La soberanía era en consecuencia, uno de los atributos esenciales y constitutivos del Estado moderno, resultado de una larga evolución histórica e institucional, esbozada desde Westfalia a mediados del siglo XVII y refrendada en el Congreso de Viena de 1815.

El propio Andrés Bello, acaso el primer pensador latinoamericano en abordar la cuestión de la soberanía, escribía en su “Derecho Internacional” en 1832: “la independencia de la nación consiste en no recibir leyes de otra, i su soberanía en la existencia de una autoridad suprema que la dirije i representa. El poder i autoridad de la soberanía se derivan de la nación, si no por una institución positiva, a lo menos por su tácito reconocimiento i su obediencia. La nación puede transferirla de una mano a otra, alterar su forma, constituirla a su arbitrio. Ella es pues, orijinariamente el soberano.” ([2])

Cabe subrayar que la centralización del Estado se hizo no solamente a costa de las antiguas identidades regionales y locales, sino también sobre la base de la estructuración de dos aparatos institucionales de amplia capacidad territorial: la administración burocrática, el funcionariado de las aduanas e impuestos, los ministerios y juzgados, y la formación de los primeros ejércitos verdaderamente nacionales y modernos, sobre una base territorial, tanto de reclutamiento como de organización y despliegue.

En definitiva, los Estados nacionales se vieron conferidos de un poder autónomo e independiente prácticamente incontrarrestable, al interior de sus fronteras.

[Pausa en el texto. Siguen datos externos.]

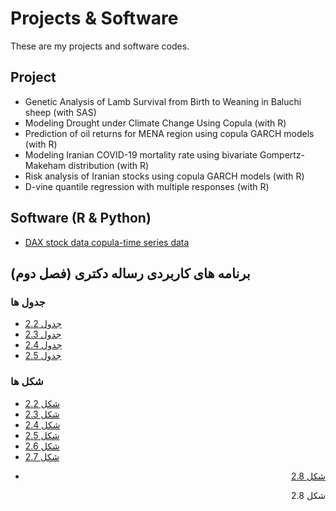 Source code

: ---
---

# Projects & Software
These are my projects and software codes.

## Project

* Genetic Analysis of Lamb Survival from Birth to Weaning in Baluchi sheep (with SAS)  
* Modeling Drought under Climate Change Using Copula (with R)  
* Prediction of oil returns for MENA region using copula GARCH models (with R)  
* Modeling Iranian COVID-19 mortality rate using bivariate Gompertz-Makeham distribution (with R)  
* Risk analysis of Iranian stocks using copula GARCH models (with R)  
* D-vine quantile regression with multiple responses (with R)  

## Software (R & Python)

* [DAX stock data copula-time series data](http://*m-amini.profcms.um.ac.ir/imagesm/165/Graduate_Students/H.A._Mohtashami.rar)


## برنامه های کاربردی رساله دکتری (فصل دوم)

### جدول ها
- [جدول 2.2](http://*m-amini.profcms.um.ac.ir/imagesm/165/Graduate_Students/H.A._Mohtashami.rar)  
- [جدول 2.3](http://*m-amini.profcms.um.ac.ir/imagesm/165/Graduate_Students/H.A._Mohtashami.rar)  
- [جدول 2.4](http://*m-amini.profcms.um.ac.ir/imagesm/165/Graduate_Students/H.A._Mohtashami.rar)  
- [جدول 2.5](http://*m-amini.profcms.um.ac.ir/imagesm/165/Graduate_Students/H.A._Mohtashami.rar)  

### شکل ها

- [شکل 2.2](http://*m-amini.profcms.um.ac.ir/imagesm/165/Graduate_Students/H.A._Mohtashami.rar)  
- [شکل 2.3](http://*m-amini.profcms.um.ac.ir/imagesm/165/Graduate_Students/H.A._Mohtashami.rar)  
- [شکل 2.4](http://*m-amini.profcms.um.ac.ir/imagesm/165/Graduate_Students/H.A._Mohtashami.rar)  
- [شکل 2.5](http://*m-amini.profcms.um.ac.ir/imagesm/165/Graduate_Students/H.A._Mohtashami.rar)  
- [شکل 2.6](http://*m-amini.profcms.um.ac.ir/imagesm/165/Graduate_Students/H.A._Mohtashami.rar)  
- [شکل 2.7](http://*m-amini.profcms.um.ac.ir/imagesm/165/Graduate_Students/H.A._Mohtashami.rar)  
- [<p dir='rtl' align='right'>شکل 2.8</p>](http://*m-amini.profcms.um.ac.ir/imagesm/165/Graduate_Students/H.A._Mohtashami.rar)  

<p dir='rtl' align='right'>شکل 2.8</p> 

 

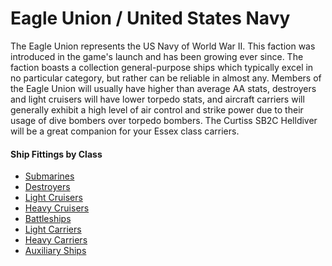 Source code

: # Eagle Union / United States Navy

The Eagle Union represents the US Navy of World War II. This faction was introduced in the game's launch and has been growing ever since. The faction boasts a collection general-purpose ships which typically excel in no particular category, but rather can be reliable in almost any. Members of the Eagle Union will usually have higher than average AA stats, destroyers and light cruisers will have lower torpedo stats, and aircraft carriers will generally exhibit a high level of air control and strike power due to their usage of dive bombers over torpedo bombers. The Curtiss SB2C Helldiver will be a great companion for your Essex class carriers.


#### Ship Fittings by Class


* [Submarines](/Fittings/EagleUnion/USNSubmarines.md) <br/>
* [Destroyers](/Fittings/EagleUnion/USNDestroyers.md) <br/>
* [Light Cruisers](/Fittings/EagleUnion/USNLightCruisers.md) <br/>
* [Heavy Cruisers](/Fittings/EagleUnion/USNHeavyCruisers.md) <br/>
* [Battleships](/Fittings/EagleUnion/USNBattleships.md) <br/>
* [Light Carriers](/Fittings/EagleUnion/USNLightCarriers.md) <br/>
* [Heavy Carriers](/Fittings/EagleUnion/USNFleetCarriers.md) <br/>
* [Auxiliary Ships](/Fittings/EagleUnion/USNAuxiliary.md) <br/> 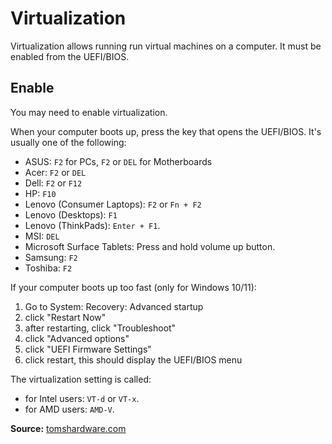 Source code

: # Virtualization

<!-- TODO: link to UEFI/BIOS -->
Virtualization allows running run virtual machines on a computer. It must be enabled from the UEFI/BIOS.

## Enable

You may need to enable virtualization.

When your computer boots up, press the key that opens the UEFI/BIOS. It's usually one of the following:
- ASUS: `F2` for PCs, `F2` or `DEL` for Motherboards
- Acer: `F2` or `DEL`
- Dell: `F2` or `F12`
- HP: `F10`
- Lenovo (Consumer Laptops): `F2` or `Fn + F2`
- Lenovo (Desktops): `F1`
- Lenovo (ThinkPads): `Enter + F1`.
- MSI: `DEL`
- Microsoft Surface Tablets: Press and hold volume up button.
- Samsung: `F2`
- Toshiba: `F2`

If your computer boots up too fast (only for Windows 10/11):
1. Go to System: Recovery: Advanced startup
1. click "Restart Now"
1. after restarting, click "Troubleshoot"
1. click "Advanced options"
1. click "UEFI Firmware Settings"
1. click restart, this should display the UEFI/BIOS menu

The virtualization setting is called:
- for Intel users: `VT-d` or `VT-x`.
- for AMD users: `AMD-V`.

**Source:** [tomshardware.com](https://www.tomshardware.com/reviews/bios-keys-to-access-your-firmware,5732.html)

<!--
TODO: enable virtualization on windows
https://www.freecodecamp.org/news/how-to-enable-sandbox-on-windows/
-->
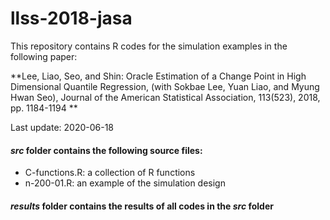 # llss-2018-jasa

This repository contains R codes for the simulation examples in the following paper:

**Lee, Liao, Seo, and Shin: Oracle Estimation of a Change Point in High Dimensional Quantile Regression, (with Sokbae Lee, Yuan Liao, and Myung Hwan Seo), Journal of the American Statistical Association, 113(523), 2018, pp. 1184-1194 **


Last update: 2020-06-18



#### _src_ folder contains the following source files:
* C-functions.R: a collection of R functions
* n-200-01.R: an example of the simulation design

#### _results_ folder contains the results of all codes in the _src_ folder

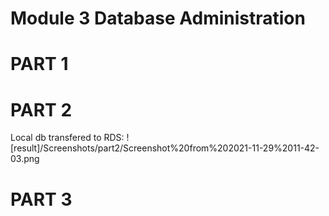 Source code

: # Module 3 Database Administration
# PART 1

# PART 2
Local db transfered to RDS:
![result]/Screenshots/part2/Screenshot%20from%202021-11-29%2011-42-03.png

# PART 3


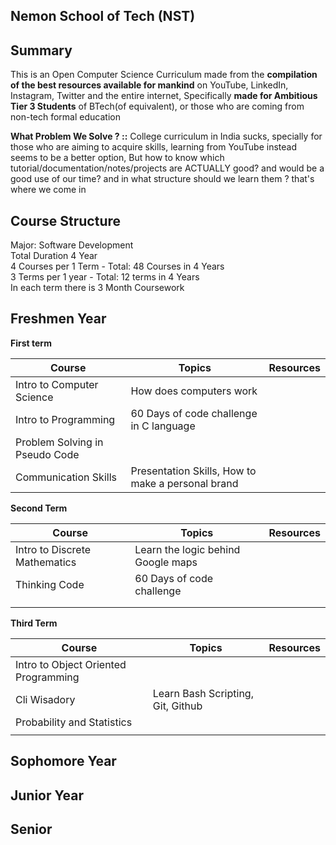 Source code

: ## Nemon School of Tech (NST)


## Summary
This is an Open Computer Science Curriculum made from the **compilation of the best resources available for mankind** on YouTube, LinkedIn, Instagram, Twitter and the entire internet, Specifically **made for Ambitious Tier 3 Students** of BTech(of equivalent), or those who are coming from non-tech formal education 


**What Problem We Solve ? ::** College curriculum in India sucks, specially for those who are aiming to acquire skills, learning from YouTube instead seems to be a better option, But how to know which tutorial/documentation/notes/projects are ACTUALLY good? and would be a good use of our time? and in what structure should we learn them ? that's where we come in 




## Course Structure 
Major: Software Development <br /> 
Total Duration 4 Year <br /> 
4 Courses per 1 Term - Total: 48 Courses in 4 Years <br /> 
3 Terms per 1 year - Total: 12 terms in 4 Years <br /> 
In each term there is 3 Month Coursework <br /> 

## Freshmen Year

**First term**

| Course  | Topics  | Resources  |
|---|---|---|
| Intro to Computer Science  |  How does computers work|   |
| Intro to Programming   | 60 Days of code challenge in C language   |   |
| Problem Solving in Pseudo Code  |   |   |
| Communication Skills   | Presentation Skills, How to make a personal brand   |   |


**Second Term**

| Course  | Topics  | Resources  |
|---|---|---|
| Intro to Discrete Mathematics  |  Learn the logic behind Google maps|   |
| Thinking Code  | 60 Days of code challenge    |   |
|   |   |   |
|    |   |   |

**Third Term**

| Course  | Topics  | Resources  |
|---|---|---|
| Intro to Object Oriented Programming  |  |   |
| Cli Wisadory  |  Learn Bash Scripting, Git, Github  |   |
|  Probability and Statistics |   |   |
|    |   |   |

## Sophomore Year

## Junior Year


## Senior
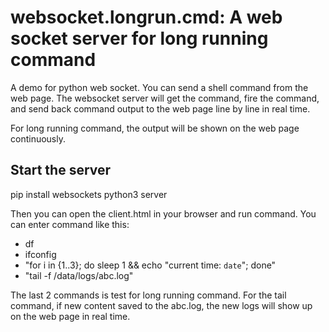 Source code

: # websocket.longrun.cmd: A web socket server for long running command

A demo for python web socket.
You can send a shell command from the web page.
The websocket server will get the command, fire the command, and send back command output to the web page line by line in real time.

For long running command, the output will be shown on the web page continuously.

## Start the server

pip install websockets
python3 server

Then you can open the client.html in your browser and run command.
You can enter command like this:

* df
* ifconfig
* "for i in {1..3}; do sleep 1 && echo \"current time: `date`\"; done"
* "tail -f /data/logs/abc.log"

The last 2 commands is test for long running command.
For the tail command, if new content saved to the abc.log, the new logs will show up on the web page in real time. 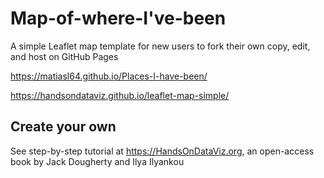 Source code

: # Map-of-where-I've-been
A simple Leaflet map template for new users to fork their own copy, edit, and host on GitHub Pages

https://matiasl64.github.io/Places-I-have-been/

https://handsondataviz.github.io/leaflet-map-simple/

## Create your own
See step-by-step tutorial at https://HandsOnDataViz.org, an open-access book by Jack Dougherty and Ilya Ilyankou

No puede olvidarse que la soberanía como construcción teórica con derivaciones jurídicas y políticas, estaba basada en la premisa de la intangibilidad de las fronteras, entendidas éstas como límites físicos, políticos y jurídicos absolutos.


EN LA ERA
DEL IMPERIO UNIPOLAR


Probablemente el primer concepto que debemos intentar comprender a la hora de analizar los impactos originados en los procesos y tendencias globalizadoras sobre los Estados nacionales, es que la globalización forma parte de una época histórica determinada, que constituye una fase determinada del desarrollo capitalista mundial y de que no se trata de una tendencia definitiva ni irreversible.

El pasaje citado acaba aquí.